# Aim of the task
The records that follow should be copied out exactly, pictures excluded.

# Exercise inputs
===============
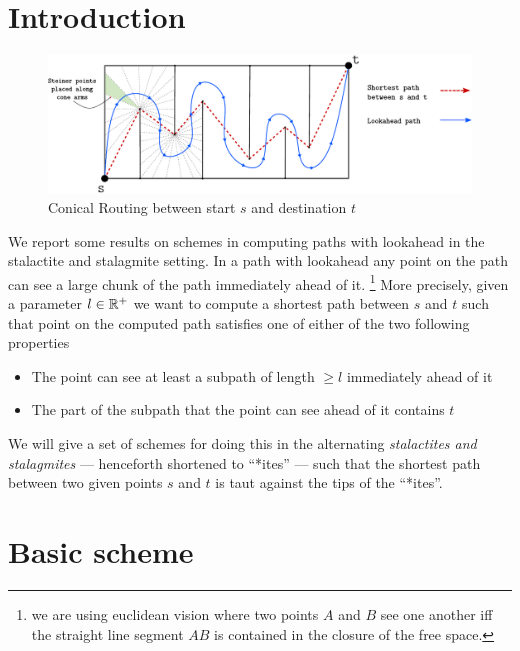 \section{Introduction}%




\begin{figure}[H]
\centering
\includegraphics[width=16cm]{miscimages/stalactites-stalagmites.pdf}
\caption{Conical Routing between start $s$ and destination $t$}
\label{fig:conical-routing}
\end{figure}

We report some results on schemes in computing paths with lookahead in the stalactite and stalagmite setting. In a path with lookahead
any point on the path can see a large chunk of the path immediately ahead of it. \footnote{we are using euclidean vision where two points $A$ and $B$ see one another
iff the straight line segment $AB$ is contained in the closure of the free space. } More precisely, given a parameter $l\in \mathbb{R}^{+}$ we want to compute a shortest 
path between $s$ and $t$ such that point on the computed path satisfies one of either of the two following properties


\begin{itemize}
\item The point can see at least a subpath of length $\geq l$ immediately ahead of it
\item The part of the subpath that the point can see ahead of it contains $t$
\end{itemize}

We will give a set of schemes for doing this in the alternating \textit{stalactites and stalagmites} --- henceforth shortened to ``*ites'' --- such that the shortest path 
between two given points $s$ and $t$ is taut against the tips of the ``*ites''. 



\section{Basic scheme}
===============
# Exercise output
 \section{Introduction}%




\begin{figure}[H]
\centering
\includegraphics[width=16cm]{miscimages/stalactites-stalagmites.pdf}
\caption{Conical Routing between start $s$ and destination $t$}
\label{fig:conical-routing}
\end{figure}

We report some results on schemes in computing paths with lookahead in the stalactite and stalagmite setting. In a path with lookahead
any point on the path can see a large chunk of the path immediately ahead of it. \footnote{we are using euclidean vision where two points $A$ and $B$ see one another
iff the straight line segment $AB$ is contained in the closure of the free space. } More precisely, given a parameter $l\in \mathbb{R}^{+}$ we want to compute a shortest 
path between $s$ and $t$ such that point on the computed path satisfies one of either of the two following properties


\begin{itemize}
\item The point can see at least a subpath of length $\geq l$ immediately ahead of it
\item The part of the subpath that the point can see ahead of it contains $t$
\end{itemize}

We will give a set of schemes for doing this in the alternating \textit{stalactites and stalagmites} --- henceforth shortened to ``*ites'' --- such that the shortest path 
between two given points $s$ and $t$ is taut against the tips of the ``*ites''. 



\section{Basic scheme}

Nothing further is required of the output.